In buy-back, the seller agrees to purchase goods and services from the buyer up to an agreed percentage of his deliveries, the object of primary transaction being machinery, equipment patents, know-how or technical assistance that will be used to set up production facilities for the buyer. The parties agree that the seller will subsequently buy from the buyer products produced in those production facilities. As in counterpurchase, both flows of products are paid for in money, and the value of the products bought back may be lower than, equal to or higher than that of the products of the primary transaction. Inexperience can produce exploitative agreements.
Countertrade is heavily practised by developing and east European countries. It is estimated to count up to 10% of world trade. The process has taken very different legal forms and developed in a very uneven fashion from one region of the developing world to another.
Countertrade, of which barter is one form, is inefficient, cumbersome and costly.

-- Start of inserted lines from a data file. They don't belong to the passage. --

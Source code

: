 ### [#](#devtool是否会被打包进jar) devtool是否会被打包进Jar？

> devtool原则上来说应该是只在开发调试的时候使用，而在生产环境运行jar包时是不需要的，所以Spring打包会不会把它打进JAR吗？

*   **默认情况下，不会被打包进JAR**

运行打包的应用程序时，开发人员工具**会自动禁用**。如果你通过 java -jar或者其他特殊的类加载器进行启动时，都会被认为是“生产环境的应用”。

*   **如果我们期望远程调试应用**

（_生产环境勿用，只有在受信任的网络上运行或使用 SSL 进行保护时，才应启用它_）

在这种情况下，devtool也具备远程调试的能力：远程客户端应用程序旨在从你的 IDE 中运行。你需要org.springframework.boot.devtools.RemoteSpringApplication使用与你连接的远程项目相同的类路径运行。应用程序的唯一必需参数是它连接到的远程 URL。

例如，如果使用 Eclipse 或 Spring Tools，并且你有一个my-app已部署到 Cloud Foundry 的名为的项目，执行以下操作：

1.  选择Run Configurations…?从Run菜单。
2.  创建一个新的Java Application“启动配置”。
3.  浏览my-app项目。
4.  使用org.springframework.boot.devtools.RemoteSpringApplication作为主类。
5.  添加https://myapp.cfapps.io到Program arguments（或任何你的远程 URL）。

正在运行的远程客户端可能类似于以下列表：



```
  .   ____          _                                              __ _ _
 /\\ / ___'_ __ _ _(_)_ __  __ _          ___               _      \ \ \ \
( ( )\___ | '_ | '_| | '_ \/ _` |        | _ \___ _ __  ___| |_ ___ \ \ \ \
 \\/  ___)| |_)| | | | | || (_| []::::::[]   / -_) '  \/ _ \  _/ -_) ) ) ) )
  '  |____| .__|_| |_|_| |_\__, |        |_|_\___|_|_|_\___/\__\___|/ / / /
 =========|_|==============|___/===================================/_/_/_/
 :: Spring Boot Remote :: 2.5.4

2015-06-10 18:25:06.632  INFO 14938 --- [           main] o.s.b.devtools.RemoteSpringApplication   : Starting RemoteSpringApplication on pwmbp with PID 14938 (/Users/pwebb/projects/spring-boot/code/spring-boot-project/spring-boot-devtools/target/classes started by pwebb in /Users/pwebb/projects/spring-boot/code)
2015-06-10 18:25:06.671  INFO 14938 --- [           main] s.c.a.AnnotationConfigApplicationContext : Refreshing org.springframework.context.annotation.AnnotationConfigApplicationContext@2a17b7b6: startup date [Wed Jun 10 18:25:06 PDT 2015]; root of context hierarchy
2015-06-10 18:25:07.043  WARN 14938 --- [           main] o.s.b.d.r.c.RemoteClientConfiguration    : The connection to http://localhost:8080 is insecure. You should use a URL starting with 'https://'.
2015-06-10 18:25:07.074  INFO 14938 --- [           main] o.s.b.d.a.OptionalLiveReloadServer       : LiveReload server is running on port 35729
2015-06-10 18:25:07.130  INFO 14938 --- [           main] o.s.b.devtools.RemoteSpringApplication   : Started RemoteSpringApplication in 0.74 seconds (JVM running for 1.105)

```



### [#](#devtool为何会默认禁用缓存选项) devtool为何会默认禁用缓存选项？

It is not a panacea for the developing world's balance-of-payments problems. But because it puts off the evil day when a country will have to cut its imports to match its available cash and credit, it looks like an attractive expedient.
Countertrade between developing countries provides a mechanism for encouraging economic cooperation at the bilateral and multilateral levels. It provides a means of developing exports, and particularly non-traditional goods, by diversifying and broadening the exports base through access to new markets. Such arrangements are considered to be an instrument facilitating the rational use of methods of external payment.